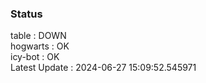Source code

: ### Status


table : DOWN  
hogwarts : OK  
icy-bot : OK  
Latest Update : 2024-06-27 15:09:52.545971
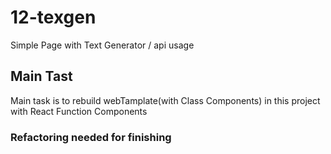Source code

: # 12-texgen

Simple Page with Text Generator / api usage

## Main Tast

Main task is to rebuild webTamplate(with Class Components) in this project with React Function Components

### Refactoring needed  for finishing
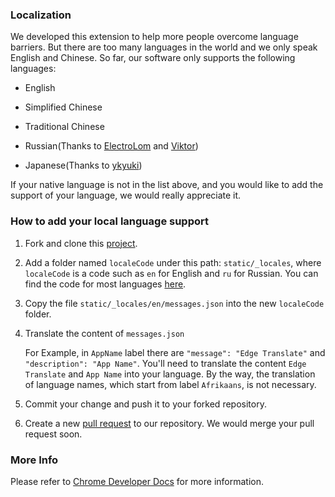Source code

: ### Localization

We developed this extension to help more people overcome language barriers. But there are too many languages in the world and we only speak English and Chinese. So far, our software only supports the following languages:

- English
  
- Simplified Chinese
  
- Traditional Chinese

- Russian(Thanks to [ElectroLom](https://github.com/electrolom42) and [Viktor](https://github.com/ViktorOn))

- Japanese(Thanks to [ykyuki](https://github.com/ykyuki))

If your native language is not in the list above, and you would like to add the support of your language, we would really appreciate it.

### How to add your local language support

1. Fork and clone this [project](https://github.com/EdgeTranslate/EdgeTranslate).

2. Add a folder named `localeCode` under this path: `static/_locales`, where `localeCode` is a code such as `en` for English and `ru` for Russian. You can find the code for most languages [here](https://github.com/EdgeTranslate/EdgeTranslate/blob/master/src/popup/languages.js).

3. Copy the file `static/_locales/en/messages.json` into the new `localeCode` folder.

4. Translate the content of `messages.json`

   For Example, in `AppName` label there are `"​message​"​: ​"​Edge Translate"` and `"​description​"​: ​"​App Name​"`. You'll need to translate the content `Edge Translate` and `App Name` into your language. By the way, the translation of language names, which start from label `Afrikaans`, is not necessary.

5. Commit your change and push it to your forked repository.

6. Create a new [pull request](https://github.com/EdgeTranslate/EdgeTranslate/pulls) to our repository. We would merge your pull request soon.

### More Info

Please refer to [Chrome Developer Docs](https://developer.chrome.com/extensions/i18n) for more information.
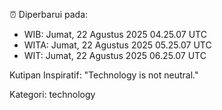 ⏰ Diperbarui pada:
- WIB: Jumat, 22 Agustus 2025 04.25.07 UTC
- WITA: Jumat, 22 Agustus 2025 05.25.07 UTC
- WIT: Jumat, 22 Agustus 2025 06.25.07 UTC

Kutipan Inspiratif:
"Technology is not neutral."


Kategori: technology

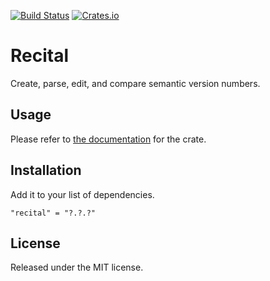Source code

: [![Build Status](https://travis-ci.org/kherge/recital.svg?branch=master)](https://travis-ci.org/kherge/recital)
[![Crates.io](https://img.shields.io/crates/v/recital.svg)](https://crates.io/crates/recital)

Recital
=======

Create, parse, edit, and compare semantic version numbers.

Usage
-----

Please refer to [the documentation](https://kherge.github.io/recital/) for the crate.

Installation
------------

Add it to your list of dependencies.

    "recital" = "?.?.?"

License
-------

Released under the MIT license.

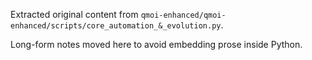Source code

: Extracted original content from `qmoi-enhanced/qmoi-enhanced/scripts/core_automation_&_evolution.py`.

Long-form notes moved here to avoid embedding prose inside Python.
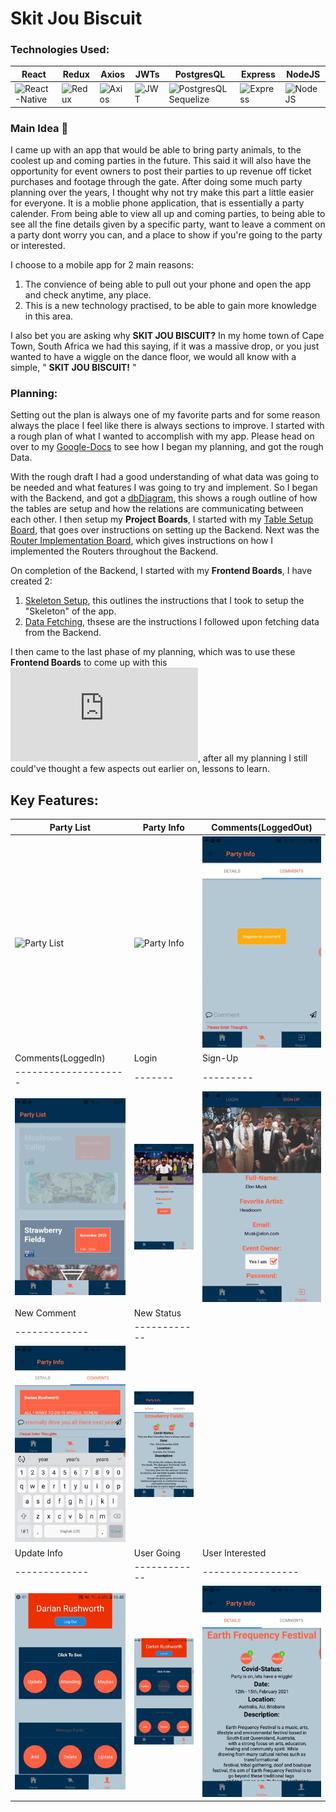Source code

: # Skit Jou Biscuit 

### Technologies Used:
|React  |Redux  |Axios  |JWTs  |PostgresQL  |Express  |NodeJS  |
|-------|-------|-------|------|------------|---------|--------|
|<img src="https://ephemerecreative.ca/wp-content/uploads/2018/01/reactnative.png" alt="React-Native" width=100 height=50 />|<img src="https://miro.medium.com/max/7114/1*amMgEUix0DSEG-Hojy27Yw.jpeg" alt="Redux" width=100 height=50 />|<img src="https://encrypted-tbn0.gstatic.com/images?q=tbn%3AANd9GcRSg4uMRdt8LMiL5Y5lmrmis0m-ru6u5BjkpQ&usqp=CAU" alt="Axios" width=100 height=50 />|<img src="https://encrypted-tbn0.gstatic.com/images?q=tbn%3AANd9GcTeVUTiRDRTZhYP5jOb6VQW6p0lA5U0lWDcZA&usqp=CAU" alt="JWT" width=100 height=50 />|<img src="https://encrypted-tbn0.gstatic.com/images?q=tbn%3AANd9GcTIy93kx_ukWB-5mKeoE8gcRGHC5qNsR43img&usqp=CAU" alt="PostgresQL Sequelize" width=100 height=50 />|<img src="https://encrypted-tbn0.gstatic.com/images?q=tbn%3AANd9GcSQut7rn2Z2x_ERFc5lOPBQvs7ydPDiRs2OGQ&usqp=CAU" alt="Express" width=100 height=50 />|<img src="https://encrypted-tbn0.gstatic.com/images?q=tbn%3AANd9GcRZihcoPkoTsUzeo4FTN0126EE_LvKdPcgdPg&usqp=CAU" alt="NodeJS" width=100 height=50 />|

### Main Idea :thought_balloon:
I came up with an app that would be able to bring party animals, to the coolest up and coming parties in the future. This said it will also have the opportunity for event owners to post their parties to up revenue off ticket purchases and footage through the gate.
After doing some much party planning over the years, I thought why not try make this part a little easier for everyone. It is a moblie phone application, that is essentially a party calender. From being able to view all up and coming parties, to being able to see all the fine details given by a specific party, want to leave a comment on a party dont worry you can, and a place to show if you're going to the party or interested.

I choose to a mobile app for 2 main reasons:
1. The convience of being able to pull out your phone and open the app and check anytime, any place.
2. This is a new technology practised, to be able to gain more knowledge in this area.

I also bet you are asking why **SKIT JOU BISCUIT?** In my home town of Cape Town, South Africa we had this saying, if it was a massive drop, or you just wanted to have a wiggle on the dance floor, we would all know with a simple, " **SKIT JOU BISCUIT!** "

### Planning:
Setting out the plan is always one of my favorite parts and for some reason always the place I feel like there is always sections to improve. I started with a rough plan of what I wanted to accomplish with my app. Please head on over to my [Google-Docs](https://docs.google.com/document/d/1jq708lVmd84ktend51X5nVAmS4AGvZFoXQ4kpyf_wIw/edit?usp=sharing) to see how I began my planning, and got the rough Data.

With the rough draft I had a good understanding of what data was going to be needed and what features I was going to try and implement. So I began with the Backend, and got a [dbDiagram](https://dbdiagram.io/d/5f54c1e988d052352cb61e8d), this shows a rough outline of how the tables are setup and how the relations are communicating between each other. I then setup my **Project Boards**, I started with my [Table Setup Board](https://github.com/DarianRushworth/SkitJouBiscuit-Backend/projects/1), that goes over instructions on setting up the Backend. Next was the [Router Implementation Board](https://github.com/DarianRushworth/SkitJouBiscuit-Backend/projects/1), which gives instructions on how I implemented the Routers throughout the Backend.

On completion of the Backend, I started with my **Frontend Boards**, I have created 2:
1. [Skeleton Setup](https://github.com/DarianRushworth/SkitJouBiscuit-Frontend/projects/1), this outlines the instructions that I took to setup the "Skeleton" of the app.
2. [Data Fetching](https://github.com/DarianRushworth/SkitJouBiscuit-Frontend/projects/2), thsese are the instructions I followed upon fetching data from the Backend.

I then came to the last phase of my planning, which was to use these **Frontend Boards** to come up with this ![Wireframe](https://github.com/DarianRushworth/SkitJouBiscuit-Frontend/blob/development/SkitJouBiscut---Wireframe-cc-Premium.pdf), after all my planning I still could've thought a few aspects out earlier on, lessons to learn.

## Key Features:

|Party List  |Party Info  |Comments(LoggedOut)  |
|------------|------------|---------------------|
|<img src="https://github.com/DarianRushworth/SkitJouBiscuit-Frontend/blob/development/PartyList.gif" alt="Party List" width=300/>|<img src="https://github.com/DarianRushworth/SkitJouBiscuit-Frontend/blob/development/PartyInfo.gif" alt="Party Info" width=300/>|<img src="https://github.com/DarianRushworth/SkitJouBiscuit-Frontend/blob/development/CommentInvisible.gif" alt="Comments Invisible" width=300/>|
|Comments(LoggedIn)  |Login  |Sign-Up  |
|--------------------|-------|---------|
|<img src="https://github.com/DarianRushworth/SkitJouBiscuit-Frontend/blob/development/CommentsVisible.gif" alt="Comments Visible" width=300 />|<img src="https://github.com/DarianRushworth/SkitJouBiscuit-Frontend/blob/development/Login.gif" alt="Login" width=300 />|<img src="https://github.com/DarianRushworth/SkitJouBiscuit-Frontend/blob/development/Sign-Up.gif" alt="Sign-Up" width=300 />|
|New Comment  |New Status  |
|-------------|------------|
|<img src="https://github.com/DarianRushworth/SkitJouBiscuit-Frontend/blob/development/newComment.gif" alt="New Comment" width=300 />|<img src="https://github.com/DarianRushworth/SkitJouBiscuit-Frontend/blob/development/newStatus.gif" alt="New Status" width=300 />|
|Update Info  |User Going  |User Interested  |
|-------------|------------|-----------------|
|<img src="https://github.com/DarianRushworth/SkitJouBiscuit-Frontend/blob/development/UpdateUser.gif" alt="Update User" width=300 />|<img src="https://github.com/DarianRushworth/SkitJouBiscuit-Frontend/blob/development/UserGoing.gif" alt="User Going" width=300 />|<img src="https://github.com/DarianRushworth/SkitJouBiscuit-Frontend/blob/development/UserInterested.gif" alt="User Interested" width=300 />|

▸ **WHAT IS BEING ASKED**: Looking back at the data above, tally each line that includes the word "json", then answer with the total alone.

▸ **ANSWER BOX**: 2